Fire and police officials were investigating reports that there had been an explosion, but Sewell said at a press conference just after noon that there were no known explosive devices. Multiple smoke devices were found on the scene, said mayoral spokesperson Fabien Levy.

After people streamed out of the train, quick-thinking transit workers ushered passengers to another train across the platform for safety, system chief Janno Lieber noted.

High school student John Butsikaris was riding the other train when he saw a conductor urging everyone to get in. He thought there might just have been a mundane problem until the next stop, when he heard screams for medical attention and his train was evacuated.

“I’m definitely shook,” the 15-year-old told the Associated Press. “Even though I didn’t see what happened, I’m still scared, because it was like a few feet away from me, what happened.”

No transit workers were physically hurt, according to their union. Besides gunshot wounds, the injured riders were treated for smoke inhalation, shrapnel and panic.

The incident happened on a subway line that runs through south Brooklyn in a neighborhood predominantly home to Hispanic and Asian communities and about a 15-minute train ride to Manhattan. Local schools, including Sunset Park High School across the street from the station, were locked down.

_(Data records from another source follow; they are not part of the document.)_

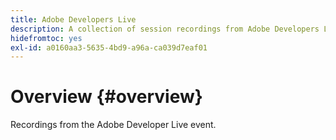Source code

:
 ```yaml
---
title: Adobe Developers Live
description: A collection of session recordings from Adobe Developers Live
hidefromtoc: yes
exl-id: a0160aa3-5635-4bd9-a96a-ca039d7eaf01
---
```

# Overview {#overview}

Recordings from the Adobe Developer Live event.
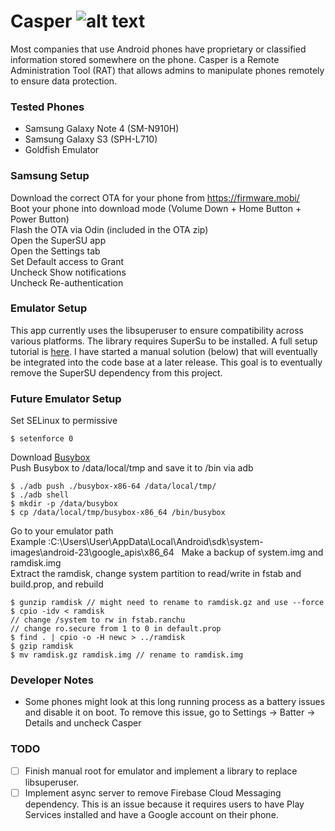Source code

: # Casper ![alt text](https://i.imgur.com/BFezpxY.png)

Most companies that use Android phones have proprietary or classified information
stored somewhere on the phone. Casper is a Remote Administration Tool (RAT) that allows
admins to manipulate phones remotely to ensure data protection.

### Tested Phones
* Samsung Galaxy Note 4 (SM-N910H)
* Samsung Galaxy S3 (SPH-L710)
* Goldfish Emulator

### Samsung Setup
Download the correct OTA for your phone from https://firmware.mobi/  
Boot your phone into download mode (Volume Down + Home Button + Power Button)  
Flash the OTA via Odin (included in the OTA zip)  
Open the SuperSU app  
Open the Settings tab  
Set Default access to Grant  
Uncheck Show notifications  
Uncheck Re-authentication  
  
### Emulator Setup
This app currently uses the libsuperuser to ensure compatibility across various platforms. The library requires SuperSu to be installed. A full setup tutorial is [here](https://infosectrek.wordpress.com/2017/03/06/rooting-the-android-emulator/). I have started a manual solution (below) that will eventually be integrated into the code base at a later release. This goal is to eventually remove the SuperSU dependency from this project.  
  
### Future Emulator Setup
Set SELinux to permissive
```
$ setenforce 0
```
Download [Busybox](https://busybox.net/about.html)  
Push Busybox to /data/local/tmp and save it to /bin via adb  
```
$ ./adb push ./busybox-x86-64 /data/local/tmp/  
$ ./adb shell
$ mkdir -p /data/busybox
$ cp /data/local/tmp/busybox-x86_64 /bin/busybox
```
Go to your emulator path  
Example :C:\Users\User\AppData\Local\Android\sdk\system-images\android-23\google_apis\x86_64  
Make a backup of system.img and ramdisk.img  
Extract the ramdisk, change system partition to read/write in fstab and build.prop, and rebuild  
```
$ gunzip ramdisk // might need to rename to ramdisk.gz and use --force  
$ cpio -idv < ramdisk  
// change /system to rw in fstab.ranchu  
// change ro.secure from 1 to 0 in default.prop  
$ find . | cpio -o -H newc > ../ramdisk  
$ gzip ramdisk  
$ mv ramdisk.gz ramdisk.img // rename to ramdisk.img  
```
  
### Developer Notes
* Some phones might look at this long running process as a battery issues and disable it on boot. To remove this issue, go to Settings -> Batter -> Details and uncheck Casper

### TODO
- [ ] Finish manual root for emulator and implement a library to replace libsuperuser.
- [ ] Implement async server to remove Firebase Cloud Messaging dependency. This is an issue because it requires users to have Play Services installed and have a Google account on their phone.   
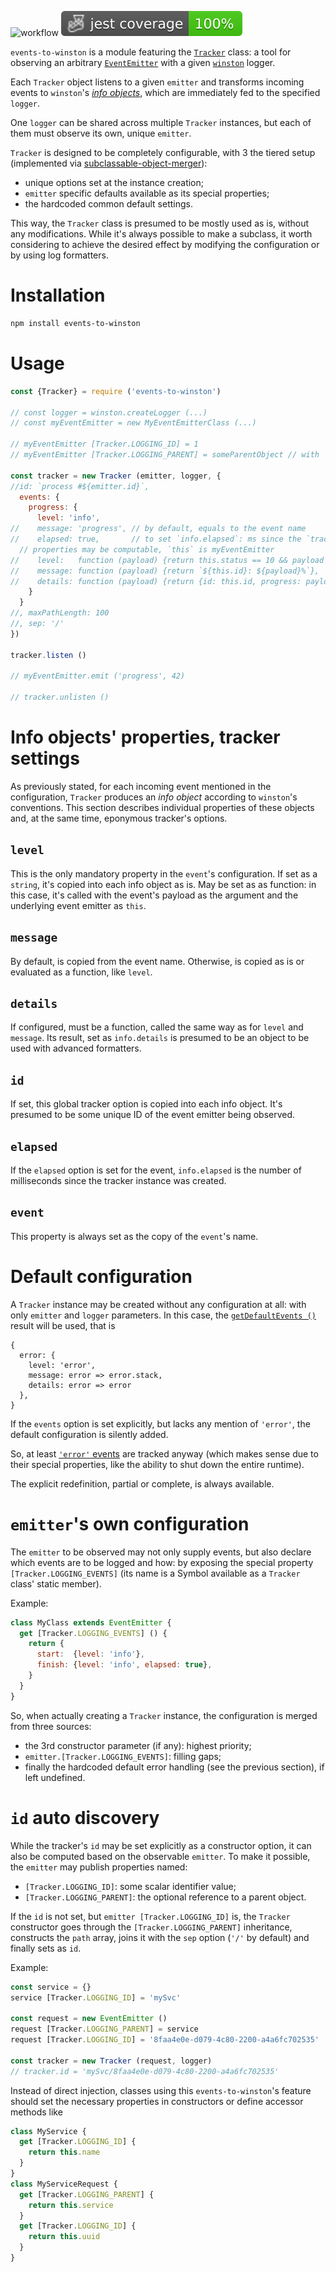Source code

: ![workflow](https://github.com/do-/node-events-to-winston/actions/workflows/main.yml/badge.svg)
![Jest coverage](./badges/coverage-jest%20coverage.svg)

`events-to-winston` is a module featuring the [`Tracker`](https://github.com/do-/node-events-to-winston/wiki/Tracker) class: a tool for observing an arbitrary [`EventEmitter`](https://nodejs.org/docs/latest/api/events.html) with a given [`winston`](https://github.com/winstonjs/winston) logger.

Each `Tracker` object listens to a given `emitter` and transforms incoming events to `winston`'s [_info objects_](https://github.com/winstonjs/winston?tab=readme-ov-file#streams-objectmode-and-info-objects), which are immediately fed to the specified `logger`.

One `logger` can be shared across multiple `Tracker` instances, but each of them must observe its own, unique `emitter`.

`Tracker` is designed to be completely configurable, with 3 the tiered setup (implemented via [subclassable-object-merger](https://github.com/do-/node-subclassable-object-merger)):
* unique options set at the instance creation;
* `emitter` specific defaults available as its special properties;
* the hardcoded common default settings.

This way, the `Tracker` class is presumed to be mostly used as is, without any modifications. While it's always possible to make a subclass, it worth considering to achieve the desired effect by modifying the configuration or by using log formatters.

# Installation
```sh
npm install events-to-winston
```

# Usage
```js
const {Tracker} = require ('events-to-winston')

// const logger = winston.createLogger (...)
// const myEventEmitter = new MyEventEmitterClass (...)

// myEventEmitter [Tracker.LOGGING_ID] = 1
// myEventEmitter [Tracker.LOGGING_PARENT] = someParentObject // with `Tracker.LOGGING_ID` set

const tracker = new Tracker (emitter, logger, {
//id: `process #${emitter.id}`, 
  events: {
    progress: {
      level: 'info',
//    message: 'progress', // by default, equals to the event name
//    elapsed: true,       // to set `info.elapsed`: ms since the `tracker` creation
  // properties may be computable, `this` is myEventEmitter
//    level:   function (payload) {return this.status == 10 && payload < 50 ? 'notice' : 'info'},
//    message: function (payload) {return `${this.id}: ${payload}%`},
//    details: function (payload) {return {id: this.id, progress: payload}},
    }
  }
//, maxPathLength: 100
//, sep: '/'
})

tracker.listen ()

// myEventEmitter.emit ('progress', 42)

// tracker.unlisten ()
```
# Info objects' properties, tracker settings
As previously stated, for each incoming event mentioned in the configuration, `Tracker` produces an _info object_ according to `winston`'s conventions. This section describes individual properties of these objects and, at the same time, eponymous tracker's options.

## `level`
This is the only mandatory property in the `event`'s configuration. If set as a `string`, it's copied into each info object as is. May be set as as function: in this case, it's called with the event's payload as the argument and the underlying event emitter as `this`.

## `message`
By default, is copied from the event name. Otherwise, is copied as is or evaluated as a function, like `level`.

## `details`
If configured, must be a function, called the same way as for `level` and `message`. Its result, set as `info.details` is presumed to be an object to be used with advanced formatters.

## `id`
If set, this global tracker option is copied into each info object. It's presumed to be some unique ID of the event emitter being observed.

## `elapsed`
If the `elapsed` option is set for the event, `info.elapsed` is the number of milliseconds since the tracker instance was created.

## `event`
This property is always set as the copy of the `event`'s name.

# Default configuration
A `Tracker` instance may be created without any configuration at all: with only `emitter` and `logger` parameters. In this case, the [`getDefaultEvents ()`](https://github.com/do-/node-events-to-winston/wiki/Tracker#getdefaultevents-) result will be used, that is
```
{
  error: {
    level: 'error', 
    message: error => error.stack, 
    details: error => error
  },
}
```
If the `events` option is set explicitly, but lacks any mention of `'error'`, the default configuration is silently added.

So, at least [`'error'` events](https://nodejs.org/docs/latest/api/events.html#error-events) are tracked anyway (which makes sense due to their special properties, like the ability to shut down the entire runtime).

The explicit redefinition, partial or complete, is always available.

# `emitter`'s own configuration
The `emitter` to be observed may not only supply events, but also declare which events are to be logged and how: by exposing the special property `[Tracker.LOGGING_EVENTS]` (its name is a Symbol available as a `Tracker` class' static member).

Example:
```js
class MyClass extends EventEmitter {
  get [Tracker.LOGGING_EVENTS] () {
    return {
      start:  {level: 'info'},
      finish: {level: 'info', elapsed: true},
    }
  }
}
```
So, when actually creating a `Tracker` instance, the configuration is merged from three sources:
* the 3rd constructor parameter (if any): highest priority;
* `emitter.[Tracker.LOGGING_EVENTS]`: filling gaps;
* finally the hardcoded default error handling (see the previous section), if left undefined.

# `id` auto discovery
While the tracker's `id` may be set explicitly as a constructor option, it can also be computed based on the observable `emitter`. To make it possible, the `emitter` may publish properties named:
* `[Tracker.LOGGING_ID]`: some scalar identifier value;
* `[Tracker.LOGGING_PARENT]`: the optional reference to a parent object.

If the `id` is not set, but `emitter [Tracker.LOGGING_ID]` is, the `Tracker` constructor goes through the `[Tracker.LOGGING_PARENT]` inheritance, constructs the `path` array, joins it with the `sep` option (`'/'` by default) and finally sets as `id`. 

Example:
```js
const service = {}
service [Tracker.LOGGING_ID] = 'mySvc'

const request = new EventEmitter ()
request [Tracker.LOGGING_PARENT] = service
request [Tracker.LOGGING_ID] = '8faa4e0e-d079-4c80-2200-a4a6fc702535'

const tracker = new Tracker (request, logger)
// tracker.id = 'mySvc/8faa4e0e-d079-4c80-2200-a4a6fc702535'
```

Instead of direct injection, classes using this `events-to-winston`'s feature should set the necessary properties in constructors or define accessor methods like

```js
class MyService {
  get [Tracker.LOGGING_ID] {
    return this.name
  }
}
class MyServiceRequest {
  get [Tracker.LOGGING_PARENT] {
    return this.service
  }
  get [Tracker.LOGGING_ID] {
    return this.uuid
  }
}
```
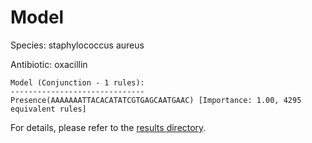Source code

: 
# Model

Species: staphylococcus aureus

Antibiotic: oxacillin

```
Model (Conjunction - 1 rules):
------------------------------
Presence(AAAAAAATTACACATATCGTGAGCAATGAAC) [Importance: 1.00, 4295 equivalent rules]

```

For details, please refer to the [results directory](../../../../../results/scm_b/staphylococcus%20aureus/oxacillin/repeat_3/).

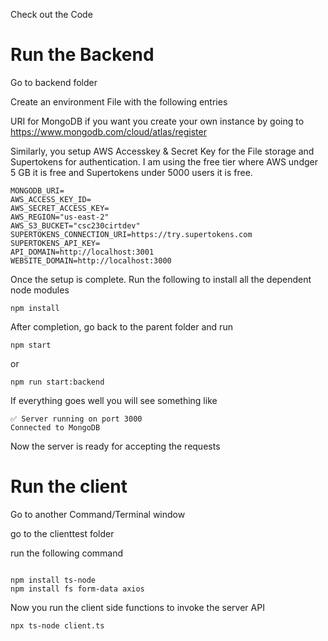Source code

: Check out the Code

# Run the Backend

Go to backend folder

Create an environment File with the following entries

URI for MongoDB if you want you create your own instance by going to https://www.mongodb.com/cloud/atlas/register

Similarly, you setup AWS Accesskey & Secret Key for the File storage and Supertokens for authentication. I am using the free tier where AWS undger 5 GB it is free and Supertokens under 5000 users it is free.

```
MONGODB_URI=
AWS_ACCESS_KEY_ID=
AWS_SECRET_ACCESS_KEY=
AWS_REGION="us-east-2"
AWS_S3_BUCKET="csc230cirtdev"
SUPERTOKENS_CONNECTION_URI=https://try.supertokens.com
SUPERTOKENS_API_KEY=
API_DOMAIN=http://localhost:3001
WEBSITE_DOMAIN=http://localhost:3000
```

Once the setup is complete. Run the following to install all the dependent node modules

```
npm install
```

After completion, go back to the parent folder and run

```
npm start
```
or 
```
npm run start:backend
```

If everything goes well you will see something like 

```
✅ Server running on port 3000
Connected to MongoDB
```

Now the server is ready for accepting the requests

# Run the client

Go to another Command/Terminal window

go to the clienttest folder

run the following command

```

npm install ts-node
npm install fs form-data axios
```

Now you run the client side functions to invoke the server API

```
npx ts-node client.ts

```



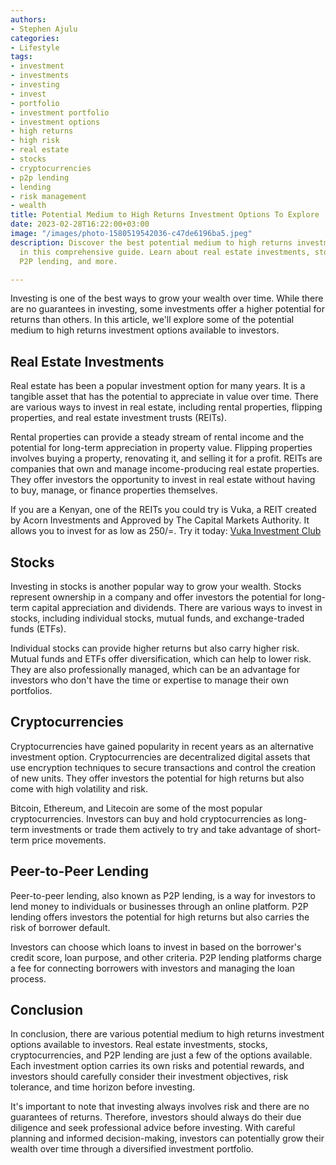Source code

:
```yaml
---
authors:
- Stephen Ajulu
categories:
- Lifestyle
tags:
- investment
- investments
- investing
- invest
- portfolio
- investment portfolio
- investment options
- high returns
- high risk
- real estate
- stocks
- cryptocurrencies
- p2p lending
- lending
- risk management
- wealth
title: Potential Medium to High Returns Investment Options To Explore
date: 2023-02-28T16:22:00+03:00
image: "/images/photo-1580519542036-c47de6196ba5.jpeg"
description: Discover the best potential medium to high returns investment options
  in this comprehensive guide. Learn about real estate investments, stocks, cryptocurrencies,
  P2P lending, and more.

---
```

Investing is one of the best ways to grow your wealth over time. While there are no guarantees in investing, some investments offer a higher potential for returns than others. In this article, we'll explore some of the potential medium to high returns investment options available to investors.

## Real Estate Investments

Real estate has been a popular investment option for many years. It is a tangible asset that has the potential to appreciate in value over time. There are various ways to invest in real estate, including rental properties, flipping properties, and real estate investment trusts (REITs).

Rental properties can provide a steady stream of rental income and the potential for long-term appreciation in property value. Flipping properties involves buying a property, renovating it, and selling it for a profit. REITs are companies that own and manage income-producing real estate properties. They offer investors the opportunity to invest in real estate without having to buy, manage, or finance properties themselves.

If you are a Kenyan, one of the REITs you could try is Vuka, a REIT created by Acorn Investments and Approved by The Capital Markets Authority. It allows you to invest for as low as 250/=. Try it today: [Vuka Investment Club](https://portal.vuka.co.ke/create-account?&invite_code=MS-100228-Dfi)

## Stocks

Investing in stocks is another popular way to grow your wealth. Stocks represent ownership in a company and offer investors the potential for long-term capital appreciation and dividends. There are various ways to invest in stocks, including individual stocks, mutual funds, and exchange-traded funds (ETFs).

Individual stocks can provide higher returns but also carry higher risk. Mutual funds and ETFs offer diversification, which can help to lower risk. They are also professionally managed, which can be an advantage for investors who don't have the time or expertise to manage their own portfolios.

## Cryptocurrencies

Cryptocurrencies have gained popularity in recent years as an alternative investment option. Cryptocurrencies are decentralized digital assets that use encryption techniques to secure transactions and control the creation of new units. They offer investors the potential for high returns but also come with high volatility and risk.

Bitcoin, Ethereum, and Litecoin are some of the most popular cryptocurrencies. Investors can buy and hold cryptocurrencies as long-term investments or trade them actively to try and take advantage of short-term price movements.

## Peer-to-Peer Lending

Peer-to-peer lending, also known as P2P lending, is a way for investors to lend money to individuals or businesses through an online platform. P2P lending offers investors the potential for high returns but also carries the risk of borrower default.

Investors can choose which loans to invest in based on the borrower's credit score, loan purpose, and other criteria. P2P lending platforms charge a fee for connecting borrowers with investors and managing the loan process.

## Conclusion

In conclusion, there are various potential medium to high returns investment options available to investors. Real estate investments, stocks, cryptocurrencies, and P2P lending are just a few of the options available. Each investment option carries its own risks and potential rewards, and investors should carefully consider their investment objectives, risk tolerance, and time horizon before investing.

It's important to note that investing always involves risk and there are no guarantees of returns. Therefore, investors should always do their due diligence and seek professional advice before investing. With careful planning and informed decision-making, investors can potentially grow their wealth over time through a diversified investment portfolio.
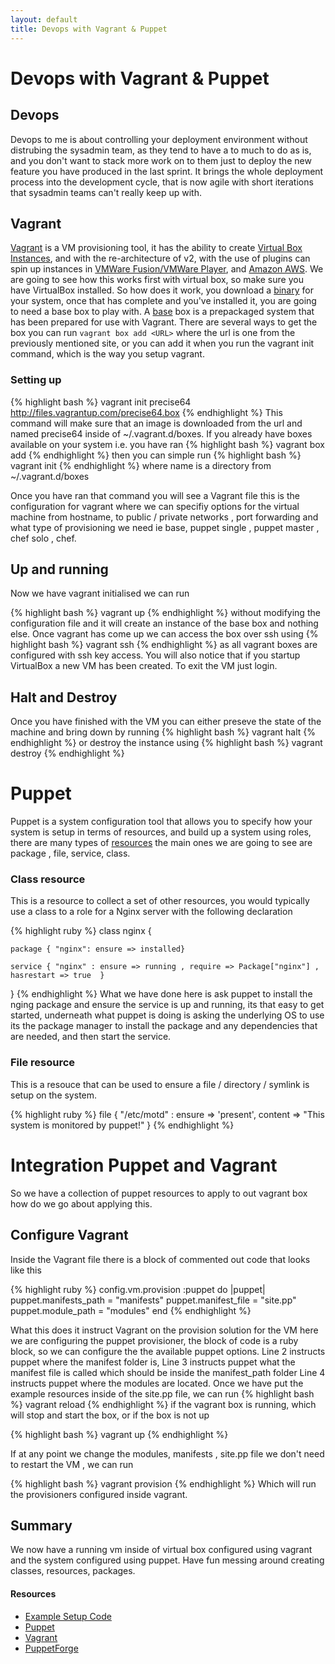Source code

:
 ```yaml
---
layout: default
title: Devops with Vagrant & Puppet
---
```


# Devops with Vagrant & Puppet

## Devops
Devops to me is about controlling your deployment environment without distrubing the sysadmin team, as they tend to have a to much to do as is, and you don't want to stack more work on to them just to deploy the new feature you have produced in the last sprint. It brings the whole deployment process into the development cycle, that is now agile with short iterations that sysadmin teams can't really keep up with.

## Vagrant
[Vagrant](http://vagrantup.com) is a VM provisioning tool, it has the ability to create [Virtual Box Instances](http://virtualbox.org), and with the re-architecture of v2, with the use of plugins can spin up instances in [VMWare Fusion/VMWare Player](http://www.vmware.com), and [Amazon AWS](http://aws.amazon.com).
We are going to see how this works first with virtual box, so make sure you have VirtualBox installed.
So how does it work, you download a [binary](http://downloads.vagrantup.com/) for your system, once that has complete and you've installed it, you are going to need a base box to play with. A [base](http://www.vagrantbox.es/) box is a prepackaged system that has been prepared for use with Vagrant. There are several ways to get the box you can run ``` vagrant box add <URL> ``` where the url is one from the previously mentioned site, or you can add it when you run the vagrant init command, which is the way you setup vagrant.

### Setting up
{% highlight bash %}
vagrant init precise64 http://files.vagrantup.com/precise64.box
{% endhighlight %}
This command will make sure that an image is downloaded from the url and named precise64 inside of ~/.vagrant.d/boxes.
If you already have boxes available on your system i.e. you have ran 
{% highlight bash %}
vagrant box add
{% endhighlight %}
then you can simple run
{% highlight bash %}
vagrant init <NAME>
{% endhighlight %}
where name is a directory from ~/.vagrant.d/boxes

Once you have ran that command you will see a Vagrant file this is the configuration for vagrant where we can specifiy options for the virtual machine from hostname, to public / private networks , port forwarding and what type of provisioning we need ie base, puppet single , puppet master , chef solo , chef.

## Up and running
Now we have vagrant initialised we can run 

{% highlight bash %}
vagrant up
{% endhighlight %}
without modifying the configuration file and it will create an instance of the base box and nothing else. Once vagrant has come up we can access the box over ssh using 
{% highlight bash %}
vagrant ssh
{% endhighlight %}
as all vagrant boxes are configured with ssh key access. 
You will also notice that if you startup VirtualBox a new VM has been created. 
To exit the VM just login.

## Halt and Destroy
Once you have finished with the VM you can either preseve the state of the machine and bring down by running 
{% highlight bash %}
vagrant halt
{% endhighlight %}
or destroy the instance using 
{% highlight bash %}
vagrant destroy
{% endhighlight %}

# Puppet
Puppet is a system configuration tool that allows you to specify how your system is setup in terms of resources, and build up a system using roles, there are many types of [resources](http://docs.puppetlabs.com/references/latest/type.html) the main ones we are going to see are package , file, service, class.

### Class resource
This is a resource to collect a set of other resources, you would typically use a class to a role for a Nginx server with the following declaration

{% highlight ruby %}
class nginx {

    package { "nginx": ensure => installed}

    service { "nginx" : ensure => running , require => Package["nginx"] , hasrestart => true  }
}
{% endhighlight %}
What we have done here is ask puppet to install the nging package and ensure the service is up and running, its that easy to get started, underneath what puppet is doing is asking the underlying OS to use its the package manager to install the package and any dependencies that are needed, and then start the service.

### File resource
This is a resouce that can be used to ensure a file / directory / symlink is setup on the system.


{% highlight ruby %}
file { "/etc/motd" :
    ensure => 'present',
    content => "This system is monitored by puppet!"
}
{% endhighlight %}

# Integration Puppet and Vagrant
So we have a collection of puppet resources to apply to out vagrant box how do we go about applying this.

## Configure Vagrant
Inside the Vagrant file there is a block of commented out code that looks like this

{% highlight ruby %}
   config.vm.provision :puppet do |puppet|
     puppet.manifests_path = "manifests"
     puppet.manifest_file  = "site.pp"
     puppet.module_path = "modules"
   end
{% endhighlight %}

What this does it instruct Vagrant on the provision solution for the VM here we are configuring the puppet provisioner,
the block of code is a ruby block, so we can configure the the available puppet options.
Line 2 instructs puppet where the manifest folder is,
Line 3 instructs puppet what the manifest file is called which should be inside the manifest_path folder
Line 4 instructs puppet where the modules are located.
Once we have put the example resources inside of the site.pp file, we can run
{% highlight bash %}
vagrant reload
{% endhighlight %}
if the vagrant box is running, which will stop and start the box, or if the box is not up 

{% highlight bash %}
vagrant up
{% endhighlight %}

If at any point we change the modules, manifests , site.pp file we don't need to restart the VM , we can run


{% highlight bash %}
vagrant provision
{% endhighlight %}
Which will run the provisioners configured inside vagrant.



## Summary
We now have a running vm inside of virtual box configured using vagrant and the system configured using puppet.
Have fun messing around creating classes, resources, packages.

#### Resources
* [Example Setup Code](https://github.com/smithstone-oss/devops-vagrant-puppet)
* [Puppet](http://puppetlabs.com)
* [Vagrant](http://vagrantup.com)
* [PuppetForge](https://forge.puppetlabs.com/)

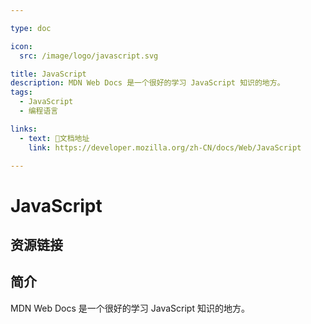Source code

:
 ```yaml
---

type: doc

icon:
  src: /image/logo/javascript.svg

title: JavaScript
description: MDN Web Docs 是一个很好的学习 JavaScript 知识的地方。
tags:
  - JavaScript
  - 编程语言

links:
  - text: 📖文档地址
    link: https://developer.mozilla.org/zh-CN/docs/Web/JavaScript

---
```


<ShowLogo />

# JavaScript

<ShowTags />

<ShowBreadcrumb />

## 资源链接

<ShowLinks />

## 简介

MDN Web Docs 是一个很好的学习 JavaScript 知识的地方。
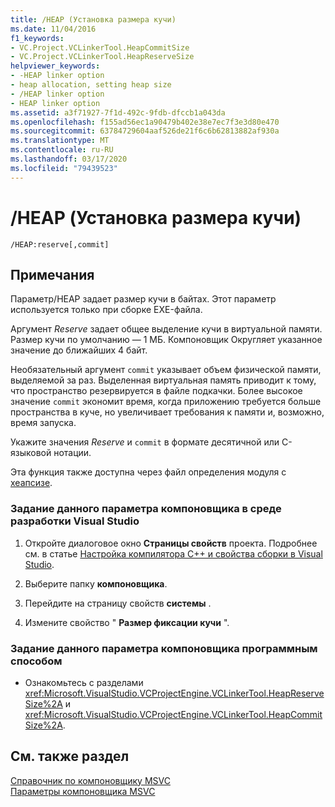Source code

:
 ```yaml
---
title: /HEAP (Установка размера кучи)
ms.date: 11/04/2016
f1_keywords:
- VC.Project.VCLinkerTool.HeapCommitSize
- VC.Project.VCLinkerTool.HeapReserveSize
helpviewer_keywords:
- -HEAP linker option
- heap allocation, setting heap size
- /HEAP linker option
- HEAP linker option
ms.assetid: a3f71927-7f1d-492c-9fdb-dfccb1a043da
ms.openlocfilehash: f155ad56ec1a90479b402e38e7ec7f3e3d80e470
ms.sourcegitcommit: 63784729604aaf526de21f6c6b62813882af930a
ms.translationtype: MT
ms.contentlocale: ru-RU
ms.lasthandoff: 03/17/2020
ms.locfileid: "79439523"
---
```

# <a name="heap-set-heap-size"></a>/HEAP (Установка размера кучи)

```
/HEAP:reserve[,commit]
```

## <a name="remarks"></a>Примечания

Параметр/HEAP задает размер кучи в байтах. Этот параметр используется только при сборке EXE-файла.

Аргумент *Reserve* задает общее выделение кучи в виртуальной памяти. Размер кучи по умолчанию — 1 МБ. Компоновщик Округляет указанное значение до ближайших 4 байт.

Необязательный аргумент `commit` указывает объем физической памяти, выделяемой за раз. Выделенная виртуальная память приводит к тому, что пространство резервируется в файле подкачки. Более высокое значение `commit` экономит время, когда приложению требуется больше пространства в куче, но увеличивает требования к памяти и, возможно, время запуска.

Укажите значения *Reserve* и `commit` в формате десятичной или C-языковой нотации.

Эта функция также доступна через файл определения модуля с [хеапсизе](heapsize.md).

### <a name="to-set-this-linker-option-in-the-visual-studio-development-environment"></a>Задание данного параметра компоновщика в среде разработки Visual Studio

1. Откройте диалоговое окно **Страницы свойств** проекта. Подробнее см. в статье [Настройка компилятора C++ и свойства сборки в Visual Studio](../working-with-project-properties.md).

1. Выберите папку **компоновщика**.

1. Перейдите на страницу свойств **системы** .

1. Измените свойство " **Размер фиксации кучи** ".

### <a name="to-set-this-linker-option-programmatically"></a>Задание данного параметра компоновщика программным способом

- Ознакомьтесь с разделами <xref:Microsoft.VisualStudio.VCProjectEngine.VCLinkerTool.HeapReserveSize%2A> и <xref:Microsoft.VisualStudio.VCProjectEngine.VCLinkerTool.HeapCommitSize%2A>.

## <a name="see-also"></a>См. также раздел

[Справочник по компоновщику MSVC](linking.md)<br/>
[Параметры компоновщика MSVC](linker-options.md)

Danny Mastrogiorgio of Brooklyn had just dropped his son off at school when he saw a crush of passengers, some of them wounded, running up the subway stairway at the nearby 25th Street station in panic. At least two had visible leg injuries, he said.

“It was insane,” he told the AP. “No one knew exactly what was going on.”

Allan Lee was running his business, Cafe Nube, when a half-dozen police cars and fire vehicles suddenly converged on the block that contains the 36th Street station.

“Then they started ushering people that were on the block to the adjacent block and then closed off the subway entrance,” he told the AP. When he noticed bomb squad officers and dogs, he was certain it was no everyday subway problem.

New York City has faced a spate of shootings and high-profile incidents in recent months, including on the city’s subways. One of the most shocking was in January, when a woman was pushed to her death in front of a train by a stranger.

New York Mayor Eric Adams, who is isolating following a positive COVID-19 test on Sunday, said in a video statement that the city “will not allow New Yorkers to be terrorized, even by a single individual.”

Adams, a Democrat a little over 100 days into his term, has made cracking down on crime—especially on the subways—a focus of his early administration, pledging to send more police officers into stations and platforms for regular patrols.